:: Task directions ::
Only the lines containing "target" belong in the answer; find them in the material below.

****************

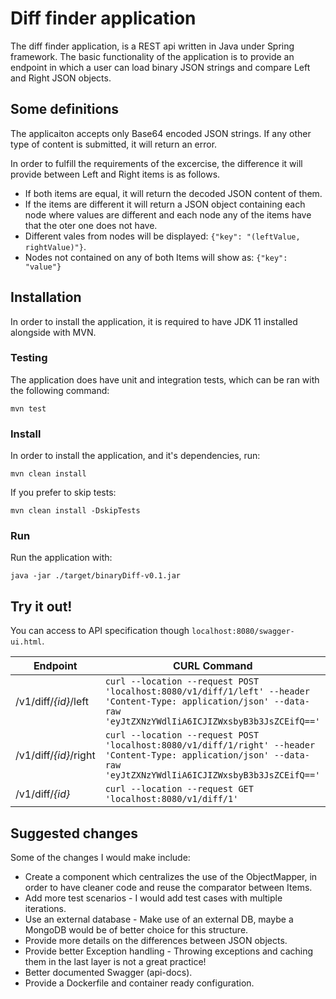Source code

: # Diff finder application

The diff finder application, is a REST api written in Java under Spring framework.
The basic functionality of the application is to provide an endpoint in which a user can load binary JSON strings and compare Left and Right JSON objects.

## Some definitions
The applicaiton accepts only Base64 encoded JSON strings. If any other type of content is submitted, it will return an error.

In order to fulfill the requirements of the excercise, the difference it will provide between Left and Right items is as follows.

- If both items are equal, it will return the decoded JSON content of them.
- If the items are different it will return a JSON object containing each node where values are different and each node any of the items have that the oter one does not have.
- Different vales from nodes will be displayed: `{"key": "(leftValue, rightValue)"}`.
- Nodes not contained on any of both Items will show as: `{"key": "value"}`

## Installation

In order to install the application, it is required to have JDK 11 installed alongside with MVN.

### Testing

The application does have unit and integration tests, which can be ran with the following command:
```shell script
mvn test
```

### Install
In order to install the application, and it's dependencies, run:
```shell script
mvn clean install
```
If you prefer to skip tests:
```shell script
mvn clean install -DskipTests
```

### Run
Run the application with:
```shell script
java -jar ./target/binaryDiff-v0.1.jar
```

## Try it out!
You can access to API specification though `localhost:8080/swagger-ui.html`.

| Endpoint | CURL Command |
|---|---|
| /v1/diff/_{id}_/left | `curl --location --request POST 'localhost:8080/v1/diff/1/left' --header 'Content-Type: application/json' --data-raw 'eyJtZXNzYWdlIiA6ICJIZWxsbyB3b3JsZCEifQ=='` | 
| /v1/diff/_{id}_/right | `curl --location --request POST 'localhost:8080/v1/diff/1/right' --header 'Content-Type: application/json' --data-raw 'eyJtZXNzYWdlIiA6ICJIZWxsbyB3b3JsZCEifQ=='` |
| /v1/diff/_{id}_ | `curl --location --request GET 'localhost:8080/v1/diff/1'` 


## Suggested changes

Some of the changes I would make include:

- Create a component which centralizes the use of the ObjectMapper, in order to have cleaner code and reuse the comparator between Items.
- Add more test scenarios - I would add test cases with multiple iterations.
- Use an external database - Make use of an external DB, maybe a MongoDB would be of better choice for this structure.
- Provide more details on the differences between JSON objects.
- Provide better Exception handling - Throwing exceptions and caching them in the last layer is not a great practice!
- Better documented Swagger (api-docs).
- Provide a Dockerfile and container ready configuration.
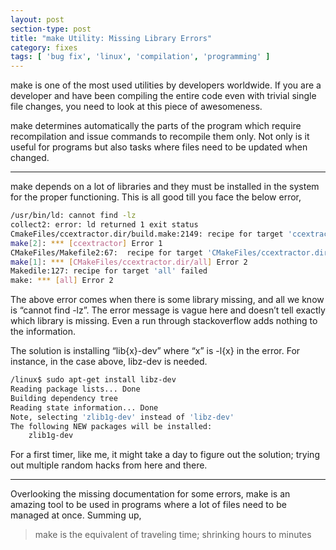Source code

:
 ```yaml
---
layout: post
section-type: post
title: "make Utility: Missing Library Errors"
category: fixes
tags: [ 'bug fix', 'linux', 'compilation', 'programming' ]
---
```

make is one of the most used utilities by developers worldwide. If you are a developer and have been compiling the entire code even with trivial single file changes, you need to look at this piece of awesomeness.

make determines automatically the parts of the program which require recompilation and issue commands to recompile them only. Not only is it useful for programs but also tasks where files need to be updated when changed.

---

make depends on a lot of libraries and they must be installed in the system for the proper functioning. This is all good till you face the below error,

```bash
/usr/bin/ld: cannot find -lz
collect2: error: ld returned 1 exit status
CmakeFiles/ccextractor.dir/build.make:2149: recipe for target 'ccextractor' failed
make[2]: *** [ccextractor] Error 1
CMakeFiles/Makefile2:67:  recipe for target 'CMakeFiles/ccextractor.dir/all' failed
make[1]: *** [CMakeFiles/ccextractor.dir/all] Error 2
Makedile:127: recipe for target 'all' failed
make: *** [all] Error 2

```
The above error comes when there is some library missing, and all we know is “cannot find -lz”. The error message is vague here and doesn’t tell exactly which library is missing. Even a run through stackoverflow adds nothing to the information.

The solution is installing “lib{x}-dev” where “x” is -l{x} in the error. For instance, in the case above, libz-dev is needed.

```bash
/linux$ sudo apt-get install libz-dev
Reading package lists... Done
Building dependency tree
Reading state information... Done
Note, selecting 'zlib1g-dev' instead of 'libz-dev'
The following NEW packages will be installed:
    zlib1g-dev

```

For a first timer, like me, it might take a day to figure out the solution; trying out multiple random hacks from here and there.

---

Overlooking the missing documentation for some errors, make is an amazing tool to be used in programs where a lot of files need to be managed at once. Summing up,

> make is the equivalent of traveling time; shrinking hours to minutes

****************

:: Expected answer ::
java -jar ./target/binaryDiff-v0.1.jar
CmakeFiles/ccextractor.dir/build.make:2149: recipe for target 'ccextractor' failed
CMakeFiles/Makefile2:67:  recipe for target 'CMakeFiles/ccextractor.dir/all' failed
Makedile:127: recipe for target 'all' failed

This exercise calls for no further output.